Why am I doing this?
a) To commit to learning in public
b) I have the practice of taking notes - so if it helps you just skim some topics you don't understand, you can use this as a guide
I'm keeping each chapter short and simple for any human brain to digest. That's why I'm splitting each chapter into two parts. These notes aren't only for me but for anyone out there trying to make sense of data systems.
Quick Recap from Part 1
In Part 1 we covered what data-intensive means, OLTP vs OLAP, data warehouses, data lakes, and lakehouses. Now let's continue with the remaining concepts from Chapter 1.
Reverse ETL
In Part 1 we discussed ETL: pulling data from operational systems into analytical systems. Reverse ETL is the opposite. When insights from the analytics side are pushed back into the operational systems, that's Reverse ETL.
For example, your analytics team discovers that students who apply to 3+ universities have a higher conversion rate. That insight gets pushed back into the app so it can nudge users: "You've applied to 2 universities.
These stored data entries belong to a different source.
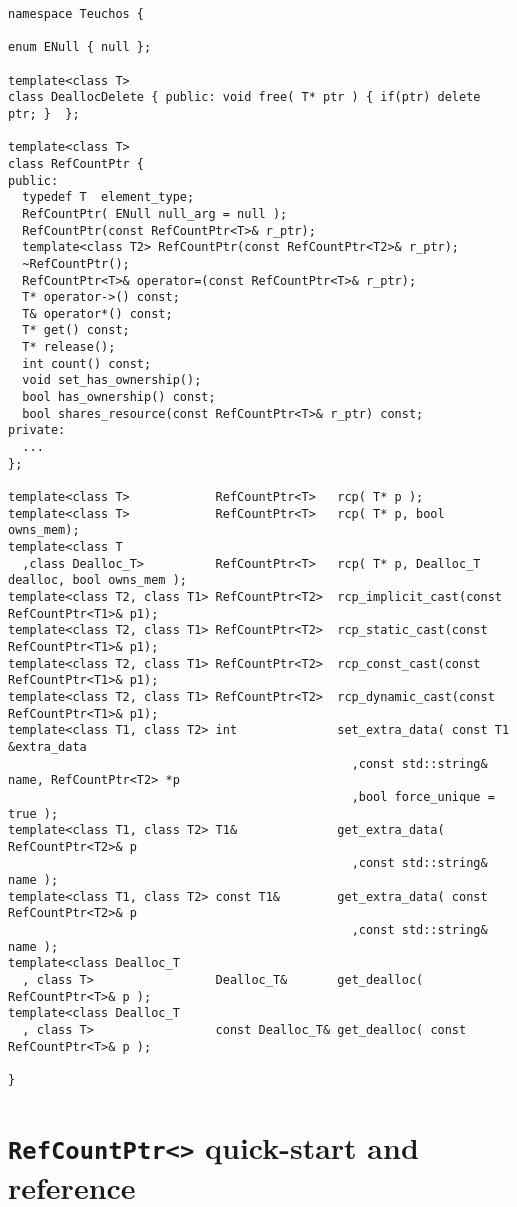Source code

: \documentclass[pdf,ps2pdf,11pt]{SANDreport}
\begin{document}
{\scriptsize\begin{verbatim}
namespace Teuchos {

enum ENull { null };

template<class T>
class DeallocDelete { public: void free( T* ptr ) { if(ptr) delete ptr; }  };

template<class T>
class RefCountPtr {
public:
  typedef T  element_type;
  RefCountPtr( ENull null_arg = null );
  RefCountPtr(const RefCountPtr<T>& r_ptr);
  template<class T2> RefCountPtr(const RefCountPtr<T2>& r_ptr);
  ~RefCountPtr();
  RefCountPtr<T>& operator=(const RefCountPtr<T>& r_ptr);
  T* operator->() const;
  T& operator*() const;
  T* get() const;
  T* release();
  int count() const;
  void set_has_ownership();
  bool has_ownership() const;
  bool shares_resource(const RefCountPtr<T>& r_ptr) const;
private:
  ...
};

template<class T>            RefCountPtr<T>   rcp( T* p );
template<class T>            RefCountPtr<T>   rcp( T* p, bool owns_mem);
template<class T
  ,class Dealloc_T>          RefCountPtr<T>   rcp( T* p, Dealloc_T dealloc, bool owns_mem );
template<class T2, class T1> RefCountPtr<T2>  rcp_implicit_cast(const RefCountPtr<T1>& p1);
template<class T2, class T1> RefCountPtr<T2>  rcp_static_cast(const RefCountPtr<T1>& p1);
template<class T2, class T1> RefCountPtr<T2>  rcp_const_cast(const RefCountPtr<T1>& p1);
template<class T2, class T1> RefCountPtr<T2>  rcp_dynamic_cast(const RefCountPtr<T1>& p1);
template<class T1, class T2> int              set_extra_data( const T1 &extra_data
                                                ,const std::string& name, RefCountPtr<T2> *p
                                                ,bool force_unique = true );
template<class T1, class T2> T1&              get_extra_data( RefCountPtr<T2>& p
                                                ,const std::string& name );
template<class T1, class T2> const T1&        get_extra_data( const RefCountPtr<T2>& p
                                                ,const std::string& name );
template<class Dealloc_T
  , class T>                 Dealloc_T&       get_dealloc( RefCountPtr<T>& p );
template<class Dealloc_T
  , class T>                 const Dealloc_T& get_dealloc( const RefCountPtr<T>& p );

}
\end{verbatim}}

%
\section{\texttt{RefCountPtr<>} quick-start and reference}
\label{rcpqs:apdx:quickstart}
%
\end{document}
Adding one more increases your chances!"
System of Record vs Derived Data
System of Record (Source of Truth): This is the original data that comes directly from the user. If there's ever a disagreement between two systems about what the correct value is, the system of record wins. It's the one true copy.
Derived Data: Any data that's been created by transforming or copying data from somewhere else. If you lose derived data, you can always recreate it from the source of truth. Caches are derived data. Search indexes are derived data. Your analytics dashboard is derived data.
Simple rule: always know where your truth lives. Everything else should be traceable back to it and rebuildable.
Cloud vs Self-Hosting

Please learn the differences between various methods of hosting from the image above
It's simply the question of whether you want to rent a space or build your own house.
If your workload is predictable and won't fluctuate much, building your own machines can be cost-effective. But if you're unsure about demand, choosing a cloud service is the smarter move. You don't think about operating systems, deployments, or operations. The cloud handles peak loads, scales down when quiet, and you only pay for what you use.
But cloud has real downsides:
- Can't customize beyond what the provider offers. Need something extra? Request it and wait.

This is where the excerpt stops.